By Kid iD
'Black Comedy,' the debut EP from Leeds' Kid iD, is four folk-orientated tracks, where each song sets out to show a different facet of Kid iD's chosen genre. 'Love Is' is languid, jazz club cool, while 'Comic Crutch' takes a more ramshackle and quirky approach to folk. The only two songs that could be accused of sounding similar, are the acoustic ballads 'Black Comedy' and 'Colours of Love.'
The strongest of the two acoustic-led tracks, 'Black Comedy' is sublimely easy on the ear. The vocals are partially hidden behind a shimmer of distortion, and the brisk acoustic guitar is placed slightly lower in the mix, smoothing out any clunking edges. Even the percussion is relegated to a soft, background bump, although the drums do growl louder on the more upbeat choruses.
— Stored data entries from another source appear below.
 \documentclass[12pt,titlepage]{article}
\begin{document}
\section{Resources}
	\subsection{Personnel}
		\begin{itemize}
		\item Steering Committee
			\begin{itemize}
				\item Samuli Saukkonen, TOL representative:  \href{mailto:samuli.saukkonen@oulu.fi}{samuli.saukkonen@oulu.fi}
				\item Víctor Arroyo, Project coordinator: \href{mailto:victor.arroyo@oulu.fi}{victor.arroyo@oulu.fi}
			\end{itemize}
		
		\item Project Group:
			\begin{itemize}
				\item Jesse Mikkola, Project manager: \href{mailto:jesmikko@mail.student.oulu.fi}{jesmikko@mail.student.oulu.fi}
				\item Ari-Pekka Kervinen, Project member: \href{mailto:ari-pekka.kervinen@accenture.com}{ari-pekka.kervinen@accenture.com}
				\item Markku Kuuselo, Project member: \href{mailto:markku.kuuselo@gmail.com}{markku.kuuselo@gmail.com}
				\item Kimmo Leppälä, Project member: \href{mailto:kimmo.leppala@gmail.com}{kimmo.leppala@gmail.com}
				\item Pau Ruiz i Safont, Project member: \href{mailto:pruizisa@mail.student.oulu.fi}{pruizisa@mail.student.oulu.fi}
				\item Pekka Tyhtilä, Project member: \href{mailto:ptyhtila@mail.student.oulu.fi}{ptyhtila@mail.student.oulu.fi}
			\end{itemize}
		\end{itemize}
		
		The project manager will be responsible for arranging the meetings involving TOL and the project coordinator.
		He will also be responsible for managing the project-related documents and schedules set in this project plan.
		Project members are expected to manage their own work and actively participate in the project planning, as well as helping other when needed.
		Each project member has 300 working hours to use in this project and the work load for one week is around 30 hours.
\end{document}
While this should be a recipe for boredom, 'Black Comedy' isn't short on character. Frontman Ralph Pelleymounter always puts an unusual spin on his vocals, whether he's pattering out some brisk lyrics or breaking out into an oddly-inflected holler, his vocals will keep you on your toes, and consequently 'Black Comedy' won't pass by in a blur.
'Black Comedy' makes one last bid to make an impression on the listener, with an end-section of military drum-rolls and some very mature and melodrama-shunning strings. 'Black Comedy' is one meandering, folky track that carries just enough clout to lift it from the realms of 'nice, but forgettable' and make it memorable.
Sadly, the same can't be said for plodding acoustic number 'Colours of Love,' which is easily the EP's weakest offering. While the guitars are pretty enough, that's nothing out of the ordinary in the context of this EP. But, it's the vocals where things really go wrong, as Pelleymounter tries to sound dreamy and vague, but actually ends up sounding bored. Each line drags its feet, and chances are your attention will have wandered before Pelleymounter gets to the end of the first sentence.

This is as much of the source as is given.